The Primrose Hill Lectures: Tracy Chevalier

“‘The past is a foreign country’” quoted Tracy Chevalier last night at her Primrose Hill Lecture.  “‘They do things differently there.’”  She continued: ” It’s a great opening line, and I wish I’d written it myself, but I’m not sure how far I agree with it.”

Chevalier is known and highly respected as a historical novelist, and her interest in the past draws her to illustrate the similarities with the present, rather than the differences.  Instead of doing things differently from our forebears, as LP Hartley’s character Leo discovers, Chevalier proposes that we respond to life and its twists and turns through timeless human instincts that we share with our ancestors from the past.

However, that’s not to say that society remains the same.  Look at Mary Anning, the real-life fossil hunter from Remarkable Creatures.  Chevalier fictionalises her story, but the mores of the day – that a working class woman cannot – should not – receive recognition for her groundbreaking fossil discoveries, and that that it wouldn’t occur to the educated men who held sway to accord her any glory, is surely – hopefully – an example of things being done differently in the foreign country of the past.
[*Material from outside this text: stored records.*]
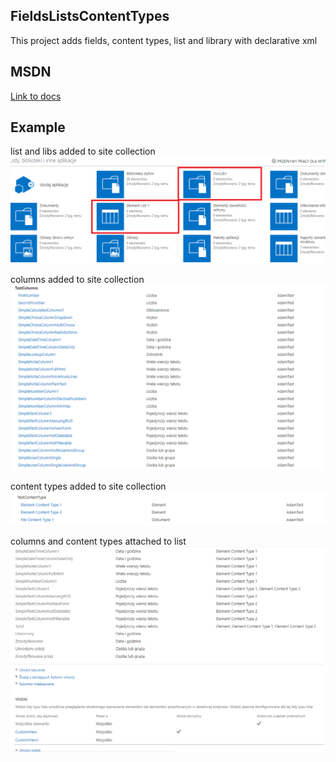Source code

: ## FieldsListsContentTypes

This project adds fields, content types, list and library with declarative xml

## MSDN

[Link to docs](https://docs.microsoft.com/en-us/previous-versions/office/developer/sharepoint-2010/gg615463(v%3Doffice.14))

## Example

list and libs added to site collection
![Create Column](../../../Images/FieldsListsContentTypesScreen1.png	)

columns added to site collection
![Create Column](../../../Images/FieldsListsContentTypesScreen2.png	)

content types added to site collection
![Create Column](../../../Images/FieldsListsContentTypesScreen3.png	)

columns and content types attached to list
![Create Column](../../../Images/FieldsListsContentTypesScreen4.png	)
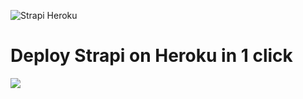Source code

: ![Strapi Heroku](/assets/Strapi-heroku.jpg)

# Deploy Strapi on Heroku in 1 click

[![](/assets/Heroku.png)](https://www.heroku.com/deploy/?template=https://github.com/babelattke/strapi-heroku-template)

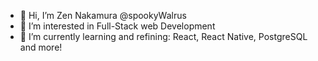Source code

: - 👋 Hi, I’m Zen Nakamura  @spookyWalrus
- 👀 I’m interested in Full-Stack web Development
- 🌱 I’m currently learning and refining: React, React Native, PostgreSQL and more!

<!---
spookyWalrus/spookyWalrus is a ✨ special ✨ repository because its `README.md` (this file) appears on your GitHub profile.
You can click the Preview link to take a look at your changes.
--->
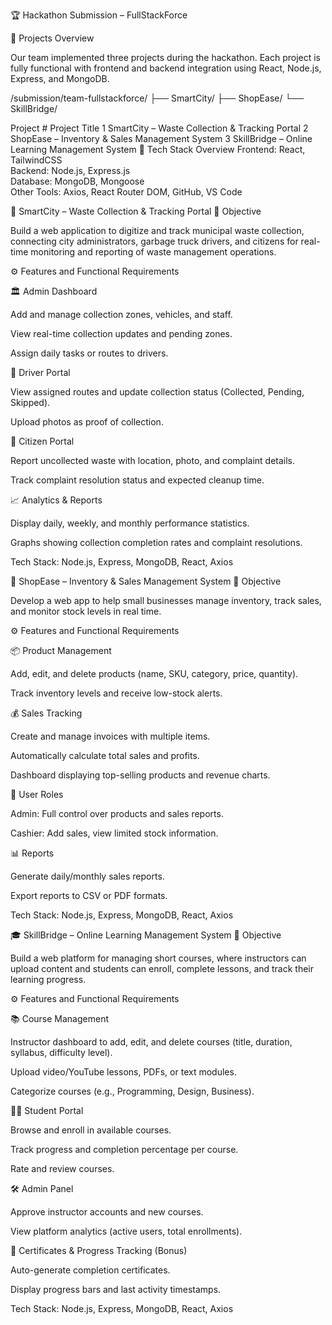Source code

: 🏆 Hackathon Submission – FullStackForce


🚀 Projects Overview

Our team implemented three projects during the hackathon. Each project is fully functional with frontend and backend integration using React, Node.js, Express, and MongoDB.

/submission/team-fullstackforce/
├── SmartCity/
├── ShopEase/
└── SkillBridge/

Project #	Project Title
1	SmartCity – Waste Collection & Tracking Portal
2	ShopEase – Inventory & Sales Management System
3	SkillBridge – Online Learning Management System
🧱 Tech Stack Overview
Frontend: React, TailwindCSS  
Backend: Node.js, Express.js  
Database: MongoDB, Mongoose  
Other Tools: Axios, React Router DOM, GitHub, VS Code

🌆 SmartCity – Waste Collection & Tracking Portal
🎯 Objective

Build a web application to digitize and track municipal waste collection, connecting city administrators, garbage truck drivers, and citizens for real-time monitoring and reporting of waste management operations.

⚙️ Features and Functional Requirements

🏛️ Admin Dashboard

Add and manage collection zones, vehicles, and staff.

View real-time collection updates and pending zones.

Assign daily tasks or routes to drivers.

🚛 Driver Portal

View assigned routes and update collection status (Collected, Pending, Skipped).

Upload photos as proof of collection.

🧍 Citizen Portal

Report uncollected waste with location, photo, and complaint details.

Track complaint resolution status and expected cleanup time.

📈 Analytics & Reports

Display daily, weekly, and monthly performance statistics.

Graphs showing collection completion rates and complaint resolutions.

Tech Stack: Node.js, Express, MongoDB, React, Axios

🏪 ShopEase – Inventory & Sales Management System
🎯 Objective

Develop a web app to help small businesses manage inventory, track sales, and monitor stock levels in real time.

⚙️ Features and Functional Requirements

📦 Product Management

Add, edit, and delete products (name, SKU, category, price, quantity).

Track inventory levels and receive low-stock alerts.

💰 Sales Tracking

Create and manage invoices with multiple items.

Automatically calculate total sales and profits.

Dashboard displaying top-selling products and revenue charts.

👥 User Roles

Admin: Full control over products and sales reports.

Cashier: Add sales, view limited stock information.

📊 Reports

Generate daily/monthly sales reports.

Export reports to CSV or PDF formats.

Tech Stack: Node.js, Express, MongoDB, React, Axios

🎓 SkillBridge – Online Learning Management System
🎯 Objective

Build a web platform for managing short courses, where instructors can upload content and students can enroll, complete lessons, and track their learning progress.

⚙️ Features and Functional Requirements

📚 Course Management

Instructor dashboard to add, edit, and delete courses (title, duration, syllabus, difficulty level).

Upload video/YouTube lessons, PDFs, or text modules.

Categorize courses (e.g., Programming, Design, Business).

👩‍🎓 Student Portal

Browse and enroll in available courses.

Track progress and completion percentage per course.

Rate and review courses.

🛠️ Admin Panel

Approve instructor accounts and new courses.

View platform analytics (active users, total enrollments).

🏅 Certificates & Progress Tracking (Bonus)

Auto-generate completion certificates.

Display progress bars and last activity timestamps.

Tech Stack: Node.js, Express, MongoDB, React, Axios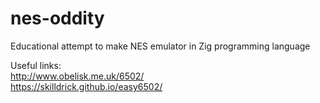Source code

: # nes-oddity

Educational attempt to make NES emulator in Zig programming language

Useful links:<br>
http://www.obelisk.me.uk/6502/<br>
https://skilldrick.github.io/easy6502/
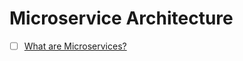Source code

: # Microservice Architecture
- [ ]  [What are Microservices?](https://www.youtube.com/watch?v=CdBtNQZH8a4)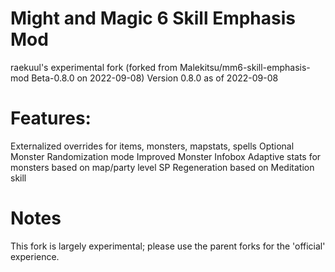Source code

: # Might and Magic 6 Skill Emphasis Mod
raekuul's experimental fork (forked from Malekitsu/mm6-skill-emphasis-mod Beta-0.8.0 on 2022-09-08)
Version 0.8.0 as of 2022-09-08


# Features:
Externalized overrides for items, monsters, mapstats, spells
Optional Monster Randomization mode
Improved Monster Infobox
Adaptive stats for monsters based on map/party level
SP Regeneration based on Meditation skill

# Notes
This fork is largely experimental; please use the parent forks for the 'official' experience.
The writer, best known for her much-loved novel, ‘Girl with a Pearl Earring’, was talking last night to a rapt audience at St Mary’s Church, Elsworthy Road, as the third speaker in the Primrose Hill Lectures series.  American by birth, Chevalier has spent her adult life in the UK, and has an English husband and son, who, she says, are amused by her inability to mimic or master the English accent.  Alumna of Malcolm Bradbury’s creative writing course at UEA, she worked as a reference book editor before publishing her first novel, The Virgin Blue, a tale of an American woman searching for her French ancestors.  However, it was ‘Girl With a Pearl Earring’  that really lit the blue touch paper and brought her popular acclaim.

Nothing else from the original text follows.